Jae Hee terduduk lemas di lantai.
Jun Ha terguncang dan marah mendengar semuanya. Ia menelepon Eun Gi tapi Eun Gi tak mengangkat teleponnya. Eun Gi sedang mengemudikan mobilnya kembali ke Seoul. Eun Gi melihat ada pesan sms. Ia membacanya dan terkejut.
Bunyi klakson mobil lain menyadarkannya. Eun Gi membanting setir dan terhindar dari kecelakaan. Maru akhirnya meninggalkan pantai.
Eun Gi membaca pesan sms itu. Pesan itu dari Jun Ha yang meminta Eun Gi menelepon karena Presdir telah meninggal dunia. Eun Gi terpukul, namun ia menjalankan mobilnya kembali.
Di tengah perhalanan tiba-tiba Eun Gi memutar balik arah mobilnya kembali ke arah pantai. Mobil Maru memasuki terowongan.
Tak lama mobil Eun Gi memasuki terowongan dari arah berlawanan. Maru tampaknya mengenali mobil Eun Gi karena ia nampak terkejut melihat mobil Eun Gi kembali.
Eun Gi membanting setirnya hingga berada dalam jalur yang sama dengan mobil Maru. Wajahnya menunjukkan duka dan kemarahan yang dalam. Ia menekan pedal gas kuat-kuat, meluncur ke arah mobil Maru. Air mata mengalir di pipinya.
Mata Maru berkaca-kaca, menyadari apa yang sedang Eun Gi lakukan. Pelan-pelan ia tersenyum. Untuk sesaat ia terlihat damai dan pasrah. Lampu mobil Eun Gi menerangi wajahnya. Layar menjadi putih. Bunyi mobil bertabrakan.
Jae Shik sedang makan malam di sebuah kedai. Televisi di kedai itu menyiarkan kematian Presdir Taesan karena penyakit kronis. Keluarga yang ditinggalkan adalah istrinya, Han Jae Hee, seorang puteri dan seorang putera.
Lalu televisi menyiarkan berita terkini. Seo Eun Gi terluka parah dalam kecelakaan mobil sejam yang lalu. Mobil Eun Gi menabrak mobil lain dari arah berlawanan. Dilaporkan pengemudi mobil satunya juga berada dalam kondisi kritis. Dikabarkan bahwa Eun Gi adalah pewaris Taesan Grup.
Waktu pun berlalu. Jae Gil menghadiri pemakaman ayahnya. Ia merasa sedih namun ia tidak mau kembali ke rumahnya. Ia tahu kakak dan kakak iparnya tak menghendaki ia kembali. Ia juga mendengar kalau kakaknya dua kali lebih kejam dari ayahnya.

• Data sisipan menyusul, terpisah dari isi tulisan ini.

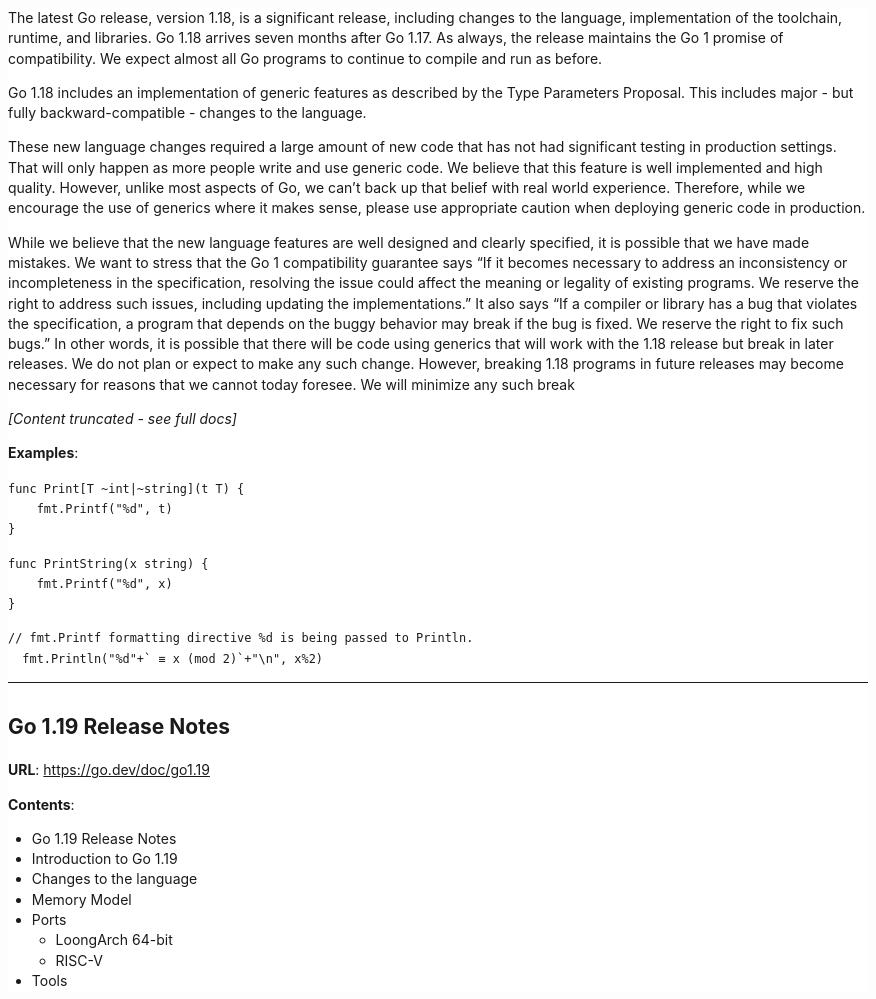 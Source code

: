 The latest Go release, version 1.18, is a significant release, including changes to the language, implementation of the toolchain, runtime, and libraries. Go 1.18 arrives seven months after Go 1.17. As always, the release maintains the Go 1 promise of compatibility. We expect almost all Go programs to continue to compile and run as before.

Go 1.18 includes an implementation of generic features as described by the Type Parameters Proposal. This includes major - but fully backward-compatible - changes to the language.

These new language changes required a large amount of new code that has not had significant testing in production settings. That will only happen as more people write and use generic code. We believe that this feature is well implemented and high quality. However, unlike most aspects of Go, we can’t back up that belief with real world experience. Therefore, while we encourage the use of generics where it makes sense, please use appropriate caution when deploying generic code in production.

While we believe that the new language features are well designed and clearly specified, it is possible that we have made mistakes. We want to stress that the Go 1 compatibility guarantee says “If it becomes necessary to address an inconsistency or incompleteness in the specification, resolving the issue could affect the meaning or legality of existing programs. We reserve the right to address such issues, including updating the implementations.” It also says “If a compiler or library has a bug that violates the specification, a program that depends on the buggy behavior may break if the bug is fixed. We reserve the right to fix such bugs.” In other words, it is possible that there will be code using generics that will work with the 1.18 release but break in later releases. We do not plan or expect to make any such change. However, breaking 1.18 programs in future releases may become necessary for reasons that we cannot today foresee. We will minimize any such break

*[Content truncated - see full docs]*

**Examples**:

```text
func Print[T ~int|~string](t T) {
    fmt.Printf("%d", t)
}
```

```text
func PrintString(x string) {
    fmt.Printf("%d", x)
}
```

```text
// fmt.Printf formatting directive %d is being passed to Println.
  fmt.Println("%d"+` ≡ x (mod 2)`+"\n", x%2)
```

---

## Go 1.19 Release Notes

**URL**: https://go.dev/doc/go1.19

**Contents**:
- Go 1.19 Release Notes
- Introduction to Go 1.19
- Changes to the language
- Memory Model
- Ports
  - LoongArch 64-bit
  - RISC-V
- Tools
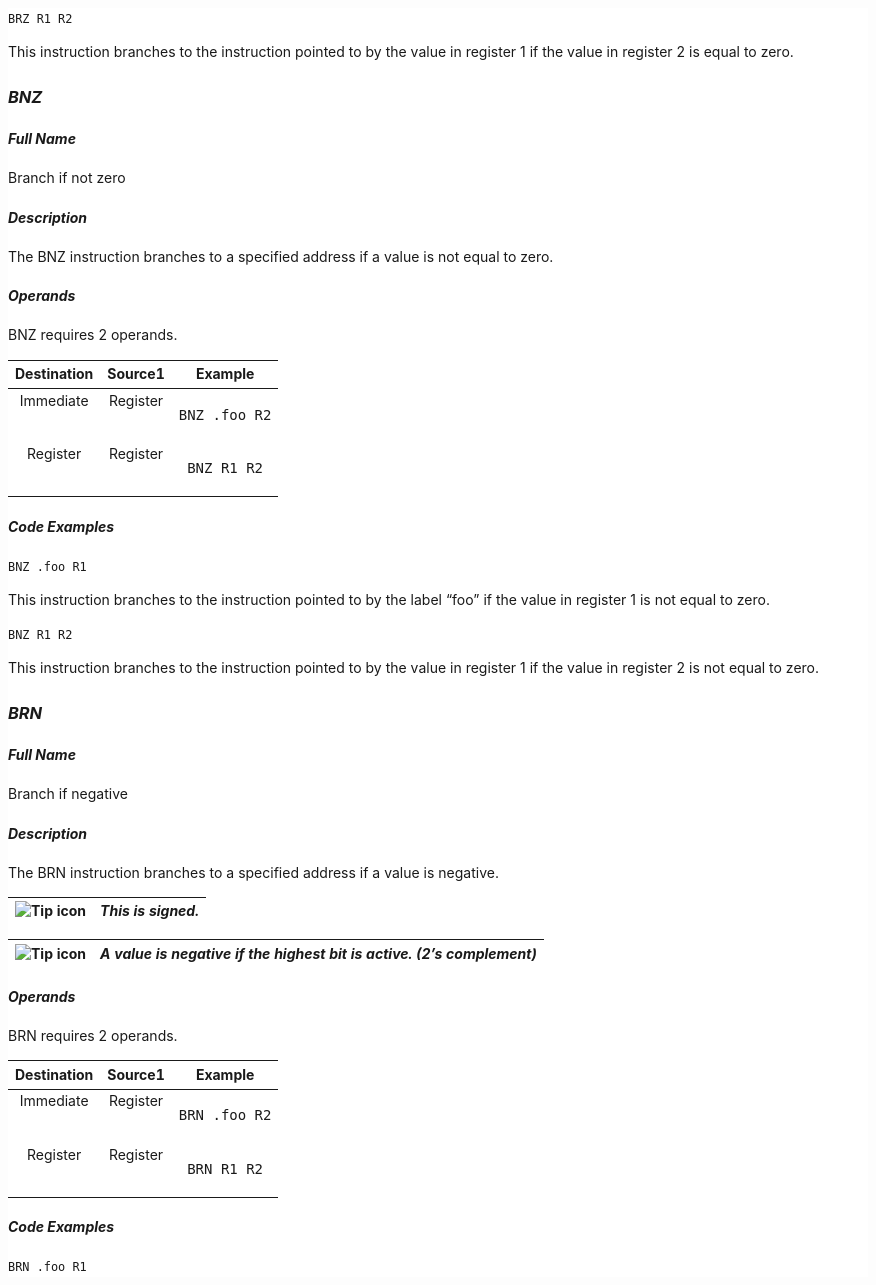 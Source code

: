     BRZ R1 R2

This instruction branches to the instruction pointed to by the value in register 1 if the value in register 2 is equal to zero.
### <a name="_toc112787874"></a>***BNZ***
#### *Full Name*
Branch if not zero
#### *Description*
The BNZ instruction branches to a specified address if a value is not equal to zero.
#### *Operands*
BNZ requires 2 operands.

|**Destination**|**Source1**|**Example**|
| :-: | :-: | :-: |
|Immediate|Register|<pre>BNZ .foo R2</pre>|
|Register|Register|<pre>BNZ R1 R2</pre>|
#### *Code Examples*
    BNZ .foo R1

This instruction branches to the instruction pointed to by the label “foo” if the value in register 1 is not equal to zero.

    BNZ R1 R2

This instruction branches to the instruction pointed to by the value in register 1 if the value in register 2 is not equal to zero.
### <a name="_toc112787875"></a>***BRN***
#### *Full Name*
Branch if negative
#### *Description*
The BRN instruction branches to a specified address if a value is negative.

|![Tip icon](src/Tip_Icon.png)|*This is signed.*|
| - | - |

|![Tip icon](src/Tip_Icon.png)|*A value is negative if the highest bit is active. (2’s complement)*|
| - | - |

#### *Operands*
BRN requires 2 operands.

|**Destination**|**Source1**|**Example**|
| :-: | :-: | :-: |
|Immediate|Register|<pre>BRN .foo R2</pre>|
|Register|Register|<pre>BRN R1 R2</pre>|
#### *Code Examples*
    BRN .foo R1
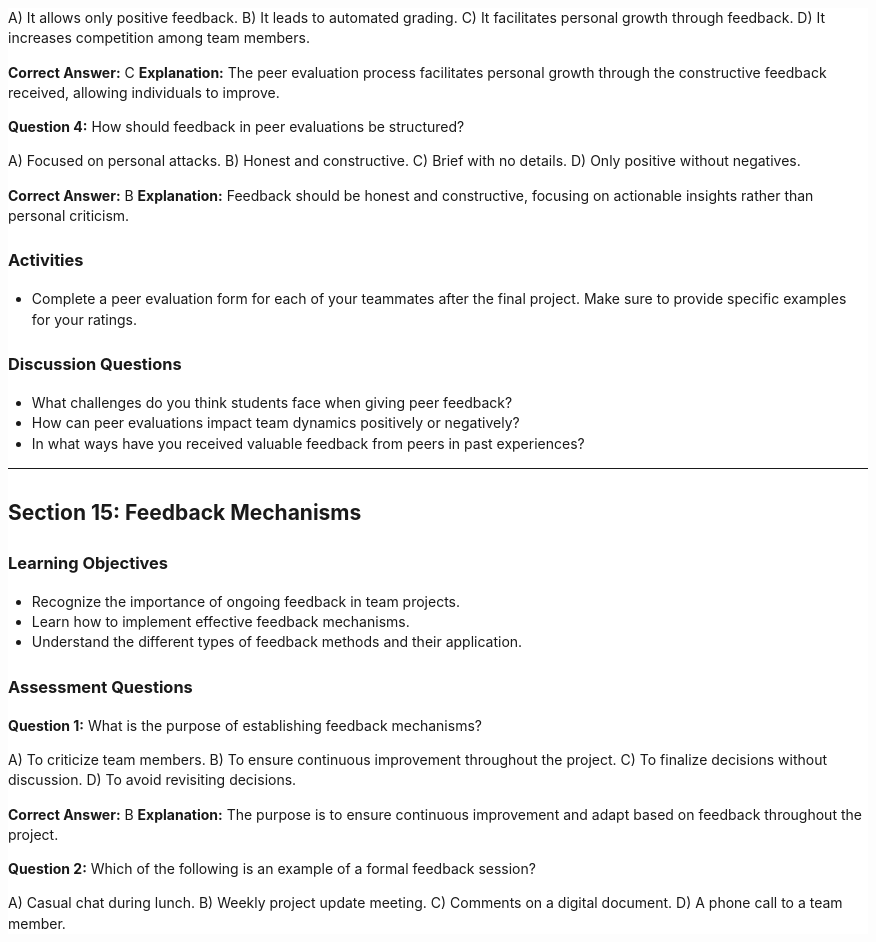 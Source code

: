   A) It allows only positive feedback.
  B) It leads to automated grading.
  C) It facilitates personal growth through feedback.
  D) It increases competition among team members.

**Correct Answer:** C
**Explanation:** The peer evaluation process facilitates personal growth through the constructive feedback received, allowing individuals to improve.

**Question 4:** How should feedback in peer evaluations be structured?

  A) Focused on personal attacks.
  B) Honest and constructive.
  C) Brief with no details.
  D) Only positive without negatives.

**Correct Answer:** B
**Explanation:** Feedback should be honest and constructive, focusing on actionable insights rather than personal criticism.

### Activities
- Complete a peer evaluation form for each of your teammates after the final project. Make sure to provide specific examples for your ratings.

### Discussion Questions
- What challenges do you think students face when giving peer feedback?
- How can peer evaluations impact team dynamics positively or negatively?
- In what ways have you received valuable feedback from peers in past experiences?

---

## Section 15: Feedback Mechanisms

### Learning Objectives
- Recognize the importance of ongoing feedback in team projects.
- Learn how to implement effective feedback mechanisms.
- Understand the different types of feedback methods and their application.

### Assessment Questions

**Question 1:** What is the purpose of establishing feedback mechanisms?

  A) To criticize team members.
  B) To ensure continuous improvement throughout the project.
  C) To finalize decisions without discussion.
  D) To avoid revisiting decisions.

**Correct Answer:** B
**Explanation:** The purpose is to ensure continuous improvement and adapt based on feedback throughout the project.

**Question 2:** Which of the following is an example of a formal feedback session?

  A) Casual chat during lunch.
  B) Weekly project update meeting.
  C) Comments on a digital document.
  D) A phone call to a team member.
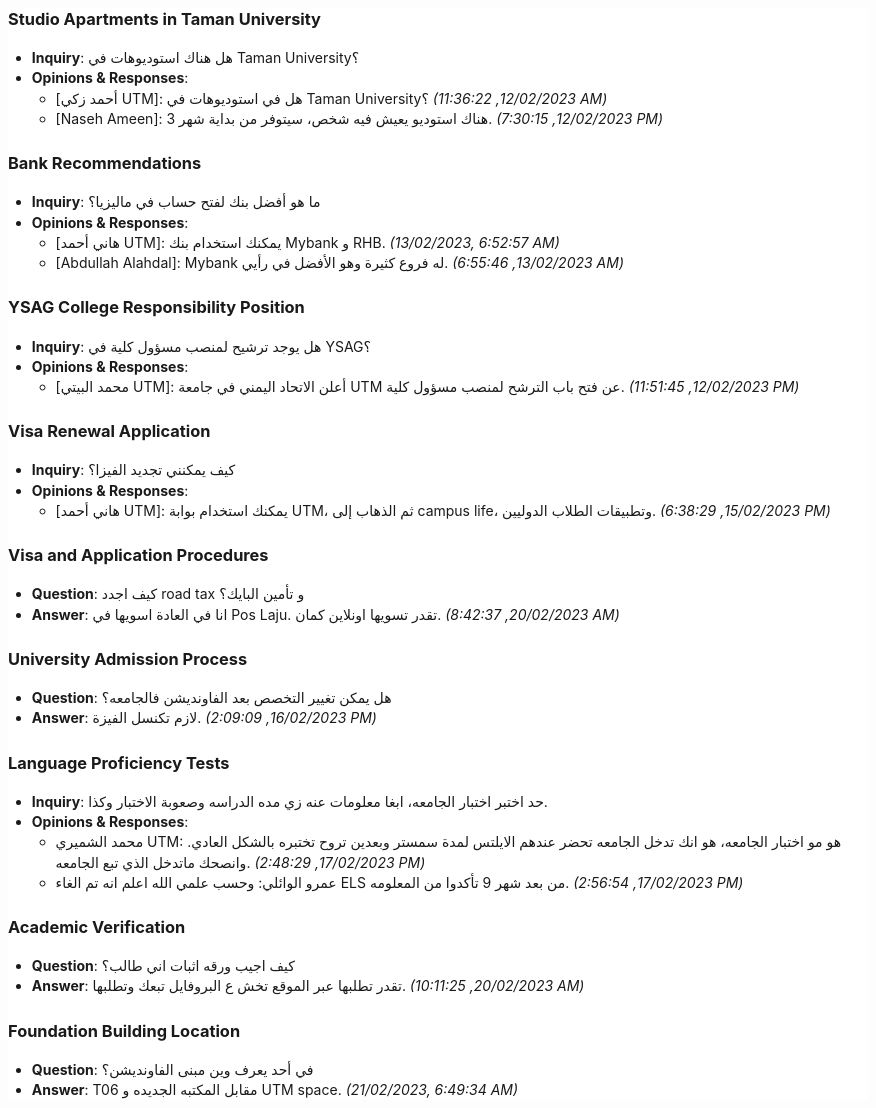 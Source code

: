 ### Studio Apartments in Taman University
- **Inquiry**: هل هناك استوديوهات في Taman University؟
- **Opinions & Responses**:
  - [أحمد زكي UTM]: هل في استوديوهات في Taman University؟ *(12/02/2023, 11:36:22 AM)*
  - [Naseh Ameen]: هناك استوديو يعيش فيه شخص، سيتوفر من بداية شهر 3. *(12/02/2023, 7:30:15 PM)*

### Bank Recommendations
- **Inquiry**: ما هو أفضل بنك لفتح حساب في ماليزيا؟
- **Opinions & Responses**:
  - [هاني أحمد UTM]: يمكنك استخدام بنك Mybank و RHB. *(13/02/2023, 6:52:57 AM)*
  - [Abdullah Alahdal]: Mybank له فروع كثيرة وهو الأفضل في رأيي. *(13/02/2023, 6:55:46 AM)*

### YSAG College Responsibility Position
- **Inquiry**: هل يوجد ترشيح لمنصب مسؤول كلية في YSAG؟
- **Opinions & Responses**:
  - [محمد البيتي UTM]: أعلن الاتحاد اليمني في جامعة UTM عن فتح باب الترشح لمنصب مسؤول كلية. *(12/02/2023, 11:51:45 PM)*

### Visa Renewal Application
- **Inquiry**: كيف يمكنني تجديد الفيزا؟
- **Opinions & Responses**:
  - [هاني أحمد UTM]: يمكنك استخدام بوابة UTM، ثم الذهاب إلى campus life، وتطبيقات الطلاب الدوليين. *(15/02/2023, 6:38:29 PM)*
### Visa and Application Procedures
- **Question**: كيف اجدد road tax و تأمين البايك؟
- **Answer**: انا في العادة اسويها في Pos Laju. تقدر تسويها اونلاين كمان. *(20/02/2023, 8:42:37 AM)*

### University Admission Process
- **Question**: هل يمكن تغيير التخصص بعد الفاونديشن فالجامعه؟
- **Answer**: لازم تكنسل الفيزة. *(16/02/2023, 2:09:09 PM)*

### Language Proficiency Tests
- **Inquiry**: حد اختبر اختبار الجامعه، ابغا معلومات عنه زي مده الدراسه وصعوبة الاختبار وكذا.
- **Opinions & Responses**:
  - محمد الشميري UTM: هو مو اختبار الجامعه، هو انك تدخل الجامعه تحضر عندهم الايلتس لمدة سمستر وبعدين تروح تختبره بالشكل العادي. وانصحك ماتدخل الذي تبع الجامعه. *(17/02/2023, 2:48:29 PM)*
  - عمرو الوائلي: وحسب علمي الله اعلم انه تم الغاء ELS من بعد شهر 9 تأكدوا من المعلومه. *(17/02/2023, 2:56:54 PM)*

### Academic Verification
- **Question**: كيف اجيب ورقه اثبات اني طالب؟
- **Answer**: تقدر تطلبها عبر الموقع تخش ع البروفايل تبعك وتطلبها. *(20/02/2023, 10:11:25 AM)*

### Foundation Building Location
- **Question**: في أحد يعرف وين مبنى الفاونديشن؟
- **Answer**: T06 مقابل المكتبه الجديده و UTM space. *(21/02/2023, 6:49:34 AM)*
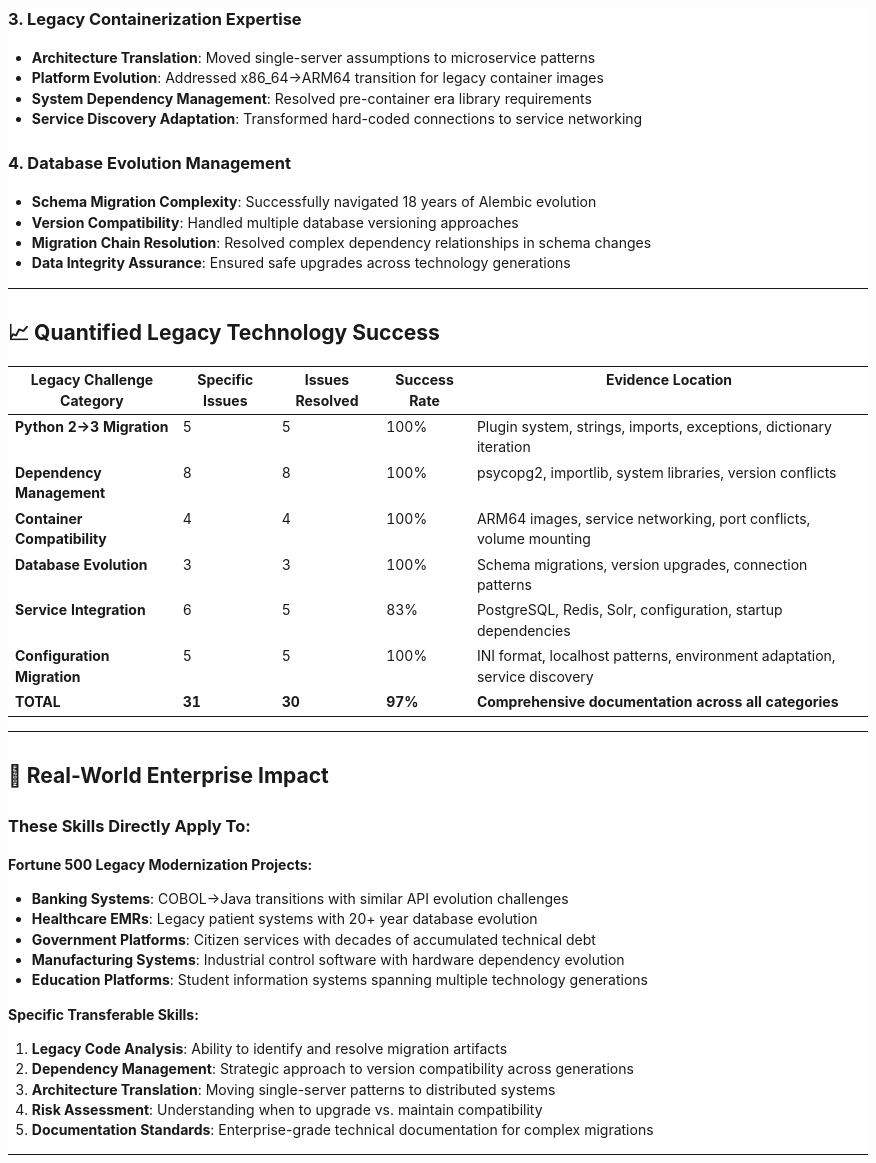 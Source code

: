### **3. Legacy Containerization Expertise**
- **Architecture Translation**: Moved single-server assumptions to microservice patterns
- **Platform Evolution**: Addressed x86_64→ARM64 transition for legacy container images
- **System Dependency Management**: Resolved pre-container era library requirements
- **Service Discovery Adaptation**: Transformed hard-coded connections to service networking

### **4. Database Evolution Management**
- **Schema Migration Complexity**: Successfully navigated 18 years of Alembic evolution
- **Version Compatibility**: Handled multiple database versioning approaches
- **Migration Chain Resolution**: Resolved complex dependency relationships in schema changes
- **Data Integrity Assurance**: Ensured safe upgrades across technology generations

---

## 📈 **Quantified Legacy Technology Success**

| Legacy Challenge Category | Specific Issues | Issues Resolved | Success Rate | Evidence Location |
|---------------------------|-----------------|-----------------|--------------|-------------------|
| **Python 2→3 Migration** | 5 | 5 | 100% | Plugin system, strings, imports, exceptions, dictionary iteration |
| **Dependency Management** | 8 | 8 | 100% | psycopg2, importlib, system libraries, version conflicts |
| **Container Compatibility** | 4 | 4 | 100% | ARM64 images, service networking, port conflicts, volume mounting |
| **Database Evolution** | 3 | 3 | 100% | Schema migrations, version upgrades, connection patterns |
| **Service Integration** | 6 | 5 | 83% | PostgreSQL, Redis, Solr, configuration, startup dependencies |
| **Configuration Migration** | 5 | 5 | 100% | INI format, localhost patterns, environment adaptation, service discovery |
| **TOTAL** | **31** | **30** | **97%** | **Comprehensive documentation across all categories** |

---

## 🎯 **Real-World Enterprise Impact**

### **These Skills Directly Apply To:**

**Fortune 500 Legacy Modernization Projects:**
- **Banking Systems**: COBOL→Java transitions with similar API evolution challenges
- **Healthcare EMRs**: Legacy patient systems with 20+ year database evolution
- **Government Platforms**: Citizen services with decades of accumulated technical debt
- **Manufacturing Systems**: Industrial control software with hardware dependency evolution
- **Education Platforms**: Student information systems spanning multiple technology generations

**Specific Transferable Skills:**
1. **Legacy Code Analysis**: Ability to identify and resolve migration artifacts
2. **Dependency Management**: Strategic approach to version compatibility across generations
3. **Architecture Translation**: Moving single-server patterns to distributed systems
4. **Risk Assessment**: Understanding when to upgrade vs. maintain compatibility
5. **Documentation Standards**: Enterprise-grade technical documentation for complex migrations

---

Jae Gil tak habis pikir, bukankah kita tidak bisa membawa uang kita saat kita mati?
Pencarian terhadap Eun Gi terus dilakukan. Pegawai Taesan membagikan brosur dengan foto Eun Gi untuk mencarinya. Jae Shik mendekati seorang dari antara mereka. Orang itu adalah orang dari serikat buruh yang pernah adu minum dengan Eun Gi.
Jae Shik berkata ia dengar Eun Gi hilang saat dirawat di rumah sakit sebelas bulan lalu. Juga ada rumor kalau Eun Gi telah meninggal karena Eun Gi tak menghubungi siapapun selama sebelas bulan terakhir.
“Jika gadis ini tak kembali, siapa yang akan mengambil alih Taesan?” Jae Shik berbicara sendiri.
Siapa lagi? Jae Hee berjalan keluar dari kantor. Para pegawai berbaris membungkuk saat Jae Hee melewati mereka. Jun Ha ada di antaranya. Ia masih pegawai Taesan.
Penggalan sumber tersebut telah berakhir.